How to Use the Economic Calendar

Understanding how to trade around high-impact events is one of the most important skills in forex and crypto trading.

01

Filter by Impact Level

Start by filtering to High Impact only. These are the events that move markets — central bank decisions, inflation reports, and jobs data. Medium and low impact events rarely cause significant price action worth trading around.

02

Check Forecast vs Previous

The forecast is what the market expects. If the actual release beats the forecast significantly, expect a sharp move in the direction that favours the currency. If it misses, expect the opposite. The size of the deviation matters.

03

Identify Affected Pairs

Click any event to see which pairs are most affected. USD events like NFP and FOMC impact almost every major pair. GBP events primarily affect GBP pairs. Use the Pair Impact Guide in the sidebar to plan which charts to watch.

04

Manage Risk Around Releases

Many professional traders close or reduce positions 15 minutes before a high-impact release. Spreads widen dramatically at release time.

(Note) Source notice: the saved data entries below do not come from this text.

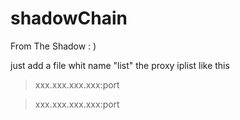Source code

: # shadowChain
From The Shadow  : )

just add a file whit name "list"
the proxy iplist like this

> xxx.xxx.xxx.xxx:port

> xxx.xxx.xxx.xxx:port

If you stay in, ensure your stop loss is placed beyond the likely spike range — not within it.

Pro Tips

The initial spike after a release is often a fake-out. Wait for the candle to close before entering.
NFP Friday is the most volatile session of the month for USD pairs — treat it with extra caution.
FOMC meetings happen 8 times per year. The press conference after the decision often moves markets more than the rate itself.
Set your timezone correctly in the filter bar so release times match your local session.
Gold (XAU/USD) reacts strongly to US inflation data — CPI beats are bearish for gold, misses are bullish.
Use the countdown timer in the page header to stay aware of exactly how long until the next major release.